Closed natinusala closed 5 years ago
Sure but is it worth a 2115$ bounty? ;-)
@twinaphex can be the judge of that :). Even though it's a lazy port for you, your are one of the few people that can do it with little effort.
not my money not my decision :-) I think every baker should give his opinion!
Few weeks to xmas. Someone gotta want that cash l9p
BTW this doesn't mean we cannot have the lazy port at first. I just think that the bounty should only be rewarded to an arm64 dynarec optimized for the arm64 platform
Well if your willing to do the lazy port first and take a crack at the new Dynarec too, that's great!
@Gillou68310 I agree with you, lazy port is not enough.
@Gillou68310 Well, if you want to do it in a more optimized way, do you think it would be realistic to expect to be done with it before Christmas?
I don't think we need to reinvent the wheel here, but I am in agreement that just a plain lazy 32bit ARM port to 64bit can probably be done far more efficiently. Plus I think users are getting a bit restless (especially the ones on Switch) and they want results sooner rather than later.
So just let us know I guess. We are fairly flexible in terms of what we expect in terms of this bounty being considered finished.
On second thoughts, I will leave this in @natinusala and @m4xw's hands, and will take a hands off approach on this. So whatever they say in specific is what will go.
I still think it would be fine to backport the current 'lazy' ARM64 dynarec that works to parallel n64 and mupen64plus libretro, then we just leave this bounty up for whenever the new, improved and faster ARM64 dynarec is improved. But I will leave @m4xw, @natinusala and @Gillou68310 to decide this.
Clearly in favor of getting something working until christmas.
As far as I understand the FAQ of bountysource, the bounty can be paid to several people, if both worked on the solution. Has this to be a 50:50 split, or can this be chosen?
For example 10% for the developer of the 'lazy' solution and 90% for the 'fast' solution?
After speaking with the Team, I will implement your lazy approach, this should buy you loads of time to work more thoroughly @Gillou68310, but a lazy port is not the goal of this bounty. If you happen to not want to work on that, I think this bounty can be partially awarded
This looks like a good plan! We can set a first goal for Christmas for the lazy implementation, I can definitely assist you to reach this goal. The next goal will be the optimized implementation. Just to be 100% transparent it's hard to estimate what will be the performance gain from the optimized version until it's finished. I just want to warn everybody that the optimized version might not give a huge performance boost. But it's definitely worth the try!
@Gillou68310 You know how it is, that's what I wanna hear!
@Gillou68310 I know gcc likes to do 2x 32bit operations instead of 1x 64bit too, so I expect them to be somewhat neglectable (of course we will only know after we try), but having it "poperly" done, even if it doesn't give any benefit, is definitely the scope of this bounty. In the end, if we get a working solution acceptable implemented (even if it turns out the "lazy" approach was better), this would get awarded IMO. But we absolutely gonna try this^^
Totally agree!
Out of curiosity, would the "lazy" implementation be enough for full speed N64 emulation within the Switch OS?

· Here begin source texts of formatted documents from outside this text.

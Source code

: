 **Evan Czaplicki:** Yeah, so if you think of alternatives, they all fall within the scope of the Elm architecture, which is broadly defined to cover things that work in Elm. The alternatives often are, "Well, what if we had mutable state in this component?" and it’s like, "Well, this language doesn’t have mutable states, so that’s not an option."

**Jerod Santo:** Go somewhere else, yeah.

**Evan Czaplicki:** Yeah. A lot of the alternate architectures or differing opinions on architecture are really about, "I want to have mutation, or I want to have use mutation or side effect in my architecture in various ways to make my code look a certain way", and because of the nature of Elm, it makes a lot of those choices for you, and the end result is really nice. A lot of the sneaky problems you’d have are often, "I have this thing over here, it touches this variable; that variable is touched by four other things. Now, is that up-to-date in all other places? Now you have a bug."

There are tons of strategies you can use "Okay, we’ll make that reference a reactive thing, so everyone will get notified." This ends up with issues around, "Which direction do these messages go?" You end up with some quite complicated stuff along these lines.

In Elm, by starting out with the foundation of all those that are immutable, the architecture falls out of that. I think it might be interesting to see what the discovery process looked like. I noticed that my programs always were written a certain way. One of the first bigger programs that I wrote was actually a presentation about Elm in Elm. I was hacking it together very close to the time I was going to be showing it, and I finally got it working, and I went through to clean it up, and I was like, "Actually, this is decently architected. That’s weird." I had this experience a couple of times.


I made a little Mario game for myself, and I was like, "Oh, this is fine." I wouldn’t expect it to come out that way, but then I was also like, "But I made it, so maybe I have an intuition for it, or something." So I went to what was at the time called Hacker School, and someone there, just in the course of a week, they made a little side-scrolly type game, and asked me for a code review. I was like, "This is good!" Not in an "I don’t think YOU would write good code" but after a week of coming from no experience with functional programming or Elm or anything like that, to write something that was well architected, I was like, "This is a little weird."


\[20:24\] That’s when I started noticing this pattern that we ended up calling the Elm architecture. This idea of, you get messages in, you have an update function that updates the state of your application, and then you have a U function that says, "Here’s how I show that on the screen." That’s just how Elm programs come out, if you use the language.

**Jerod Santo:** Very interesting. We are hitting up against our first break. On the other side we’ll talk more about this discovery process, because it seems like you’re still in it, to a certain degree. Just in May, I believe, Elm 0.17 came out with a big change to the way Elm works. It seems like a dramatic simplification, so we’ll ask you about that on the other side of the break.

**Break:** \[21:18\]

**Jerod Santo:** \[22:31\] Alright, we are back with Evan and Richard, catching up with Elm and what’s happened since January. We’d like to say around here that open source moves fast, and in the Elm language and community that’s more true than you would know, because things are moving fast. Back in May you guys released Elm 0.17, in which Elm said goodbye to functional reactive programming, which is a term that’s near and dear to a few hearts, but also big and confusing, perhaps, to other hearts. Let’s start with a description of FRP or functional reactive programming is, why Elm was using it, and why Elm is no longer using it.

As a switch owner I hope so ;-) Mario64 should be, games like Goldeneye, banjo-tooie and Conker bad fur day definitely won't :-(
@Gillou68310 we got many games running at fullspeed with 1.7GHz overclock. So I actually think with dynarec and OC, we can maaaaaaaybe even run these But with the dynarec, OC shouldn't be needed for many titles.
@m4xw Is 1.7GHz OC on the Switch safe/stable, or does that make it reach ungodly temps? (Also, do we even have temp readings available on Switch?) I think the main CPU cluster usually runs at about 1GHz so that seems rather high.
Should be perfectly safe, see X1 SoC clocks, it's underclocked by default on switch to conserve power.
@elmagio This is offtopic. ccplex is designed for 2GHz anyway, it doesn't even run warm.
Note, on battery isn't going to last long obv
@dmiller423 The increased battery consumption is actually quite low. There is more to gain from lower clocks than there is to lose from higher clocks, from our tests.
Strange they would have kept it clocked so low if it didn't affect the power consumption radically, good to know though.
Is @firerooks still working on it as well?
Issue is its been a while now. And we havent seen anything other then some comments. Theres no reason somene else cant step up.
@Gillou68310 Is there a way to contact you? I'd prefer if you could join my Discord so we discuss some things in detail, but IRC would be fine too, so is email. https://discord.gg/GfEqpMa
Just joined your discord ;-)
Quick update, we got it to run on rockpro and lakka-switch. Horizon will need more work, as we need to work between 2 address spaces (RX, RW) or kernel patches. Performs way better than expected, but there is def. room for improvements! I am excited!
You can get away with one address space on the switch
@dmiller423 RWX permissions are not allowed by the kernel
Yes, it's W^X exclusive, you have to change back and forth as with mprotect, and unfortunately it's a bit more than that && read: i have not checked how it affects performance , but it does work
@dmiller423 I considered going back and forth, but I think just using libnx's JIT function will be the cleaner way. Also our "mprotect" is currently only a stub, but I know what u mean.
@m4xw yes the jit has to be switched between anyhow iirc, and if you look at JIT code it's rather simple. Anyhow just thought i'd point it out.
Also part of "not my beer to maintain for future firmware versions"
lol, I can't blame you there, but it only uses service calls so I don't think it's likely to change too much.
Here was some quick test code if anyone is interested in how it's done. Disclaimer: It wasn't meant to be pretty/public, only to see if vm would change the pages prot.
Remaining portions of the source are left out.